Re: RangeFilter performance problem using MultiReader

2009-04-10 Thread Michael McCandless
On Fri, Apr 10, 2009 at 11:03 AM, Yonik Seeley
 wrote:
> On Fri, Apr 10, 2009 at 10:48 AM, Michael McCandless
>  wrote:
>> Unfortunately, in Lucene 2.4, any query that needs to enumerate Terms
>> (Prefix, Wildcard, Range, etc.) has poor performance on Multi*Readers.
>
> Do we know why this is, and if it's fixable (the MultiTermEnum, not
> the higher level query objects)?  Is it simply the maintenance of the
> priority queue, or something else?

We never fully explained it, but we have some ideas...

It's only if you iterate each term, and do a TermDocs.seek for each,
that Multi*Reader seems to show the problem.  Just iterating the terms
seems OK (I have a 51 segment index, and I can iterate ~ 10M unique
terms in ~8 seconds).

But loading FieldCache, or doing eg RangeQuery, also does a
MultiTermDocs.seek on each term, which in turn calls
SegmentTermDocs.seek for each of the sub-readers in sequence.  I
*think* maybe for highly unique terms, where typically all segments
but one actually have the term, the cost of invoking seek on those
segments without the term is high.  Really, somehow, we want to only
call seek on those segments that have the term, which we know from the
pqueue...

Mike

> -Yonik
> http://www.lucidimagination.com
>
> -
> To unsubscribe, e-mail: java-user-unsubscr...@lucene.apache.org
> For additional commands, e-mail: java-user-h...@lucene.apache.org
>
>

-
To unsubscribe, e-mail: java-user-unsubscr...@lucene.apache.org
For additional commands, e-mail: java-user-h...@lucene.apache.org



Re: RangeFilter performance problem using MultiReader

2009-04-10 Thread Michael McCandless
On Fri, Apr 10, 2009 at 1:20 PM, Raf  wrote:
> Hi Mike,
> thank you for your answer.
>
> I have downloaded lucene-core-2.9-dev and I have executed my tests (both on
> multireader and on consolidated index) using this new version, but the
> performance are very similar to the previous ones.
> The big index is 7/8 times faster than multireader version.

Hmmm, interesting!

Can you provide more details about your tests?  EG the code fragment
showing your query, the creation of the MultiReader, how you run the
search, etc.?

Is the field that you're applying the RangeFilter on highly unique or
rather redundant?

Mike

-
To unsubscribe, e-mail: java-user-unsubscr...@lucene.apache.org
For additional commands, e-mail: java-user-h...@lucene.apache.org



Re: RangeFilter performance problem using MultiReader

2009-04-10 Thread Mark Miller
When I did some profiling I saw that the slow down came from tons of 
extra seeks (single segment vs multisegment).
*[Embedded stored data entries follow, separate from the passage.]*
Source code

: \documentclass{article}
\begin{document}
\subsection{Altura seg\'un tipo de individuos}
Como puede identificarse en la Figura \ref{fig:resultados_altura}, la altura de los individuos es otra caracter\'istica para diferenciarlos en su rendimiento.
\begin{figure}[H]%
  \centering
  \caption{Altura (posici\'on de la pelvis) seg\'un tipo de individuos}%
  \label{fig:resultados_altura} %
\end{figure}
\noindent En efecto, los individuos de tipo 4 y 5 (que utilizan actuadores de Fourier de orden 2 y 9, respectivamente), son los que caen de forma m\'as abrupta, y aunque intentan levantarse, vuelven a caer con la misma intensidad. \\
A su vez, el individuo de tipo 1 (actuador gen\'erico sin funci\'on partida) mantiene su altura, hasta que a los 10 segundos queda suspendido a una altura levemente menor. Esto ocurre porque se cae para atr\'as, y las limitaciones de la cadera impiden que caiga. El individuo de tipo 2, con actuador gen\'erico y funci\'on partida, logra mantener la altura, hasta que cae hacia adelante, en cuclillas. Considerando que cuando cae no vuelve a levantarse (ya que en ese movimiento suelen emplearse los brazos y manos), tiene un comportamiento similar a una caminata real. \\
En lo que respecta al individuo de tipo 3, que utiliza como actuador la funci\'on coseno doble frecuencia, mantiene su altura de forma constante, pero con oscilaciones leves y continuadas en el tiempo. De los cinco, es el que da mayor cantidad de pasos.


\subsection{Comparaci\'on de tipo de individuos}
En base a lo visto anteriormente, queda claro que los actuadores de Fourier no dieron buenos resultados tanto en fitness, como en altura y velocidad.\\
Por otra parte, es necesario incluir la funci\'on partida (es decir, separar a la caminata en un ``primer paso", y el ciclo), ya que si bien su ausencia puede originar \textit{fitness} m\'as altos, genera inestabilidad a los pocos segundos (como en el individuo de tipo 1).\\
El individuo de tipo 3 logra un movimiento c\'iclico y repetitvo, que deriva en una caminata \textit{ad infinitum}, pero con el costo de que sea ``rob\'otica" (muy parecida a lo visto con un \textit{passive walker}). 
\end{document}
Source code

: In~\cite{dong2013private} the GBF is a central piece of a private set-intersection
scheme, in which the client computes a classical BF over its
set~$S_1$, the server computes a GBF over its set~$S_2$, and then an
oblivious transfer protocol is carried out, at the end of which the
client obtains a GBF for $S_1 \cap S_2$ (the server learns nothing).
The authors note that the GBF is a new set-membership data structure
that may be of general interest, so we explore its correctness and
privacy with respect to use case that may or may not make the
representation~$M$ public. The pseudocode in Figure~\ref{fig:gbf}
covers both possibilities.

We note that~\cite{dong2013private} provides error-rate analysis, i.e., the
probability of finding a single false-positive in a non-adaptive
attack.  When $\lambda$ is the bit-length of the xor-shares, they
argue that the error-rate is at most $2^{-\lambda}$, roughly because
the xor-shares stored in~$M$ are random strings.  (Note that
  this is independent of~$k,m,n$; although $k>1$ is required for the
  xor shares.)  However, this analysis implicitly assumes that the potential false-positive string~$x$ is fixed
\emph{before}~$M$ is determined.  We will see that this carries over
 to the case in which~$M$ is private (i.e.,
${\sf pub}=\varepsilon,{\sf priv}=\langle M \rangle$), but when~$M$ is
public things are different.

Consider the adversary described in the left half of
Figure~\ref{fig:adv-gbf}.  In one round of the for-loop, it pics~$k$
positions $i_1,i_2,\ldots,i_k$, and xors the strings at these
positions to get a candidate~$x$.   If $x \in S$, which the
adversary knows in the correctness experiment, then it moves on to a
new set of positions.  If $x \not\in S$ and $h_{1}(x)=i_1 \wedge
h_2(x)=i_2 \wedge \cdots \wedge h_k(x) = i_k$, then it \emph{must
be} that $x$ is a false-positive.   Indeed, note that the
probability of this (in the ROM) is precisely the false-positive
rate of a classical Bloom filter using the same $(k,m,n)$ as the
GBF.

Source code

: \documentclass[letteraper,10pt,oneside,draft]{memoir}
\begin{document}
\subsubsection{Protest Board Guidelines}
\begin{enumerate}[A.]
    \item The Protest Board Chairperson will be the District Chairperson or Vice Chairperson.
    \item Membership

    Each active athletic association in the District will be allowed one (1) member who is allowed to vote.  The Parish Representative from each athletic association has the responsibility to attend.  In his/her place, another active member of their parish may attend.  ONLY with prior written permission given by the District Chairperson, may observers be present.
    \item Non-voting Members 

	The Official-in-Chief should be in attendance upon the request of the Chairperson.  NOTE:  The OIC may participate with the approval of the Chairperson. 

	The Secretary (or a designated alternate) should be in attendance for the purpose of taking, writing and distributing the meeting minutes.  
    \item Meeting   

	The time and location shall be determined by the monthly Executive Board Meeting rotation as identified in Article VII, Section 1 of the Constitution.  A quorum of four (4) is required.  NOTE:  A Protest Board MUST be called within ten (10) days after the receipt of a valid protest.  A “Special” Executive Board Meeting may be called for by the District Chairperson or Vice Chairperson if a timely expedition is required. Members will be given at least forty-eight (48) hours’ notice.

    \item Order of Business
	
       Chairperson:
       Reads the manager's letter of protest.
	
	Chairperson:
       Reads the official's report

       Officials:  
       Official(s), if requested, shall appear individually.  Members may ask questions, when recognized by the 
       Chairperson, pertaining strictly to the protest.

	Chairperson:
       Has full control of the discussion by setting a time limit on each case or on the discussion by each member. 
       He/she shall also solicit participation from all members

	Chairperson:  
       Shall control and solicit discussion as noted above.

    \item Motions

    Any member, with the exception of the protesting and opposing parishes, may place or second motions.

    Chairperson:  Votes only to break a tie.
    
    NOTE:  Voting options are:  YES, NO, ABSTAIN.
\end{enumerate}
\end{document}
What was happening was, 
the first couple segments would have thousands of terms for the field, 
but as the segments logarithmically shrank in size, the number of terms 
for the segment would drop dramatically - you basically end up with a 
long tail eg 5000 4000 200 200 5 5 2. Because loading the field cache 
would enumerate every term it would end up calling seek 5000 times 
against each segment - that appeared to be the slowdown for me.


We fixed this with 1483 because we load the fieldcache per segment and 
so instead of calling seek 5000 times for each segment, you call 5000 
for the fist, 4000 for the next, then 200, 200, 5 and 5. Can add up to 
huge savings do the long tail of low term segments.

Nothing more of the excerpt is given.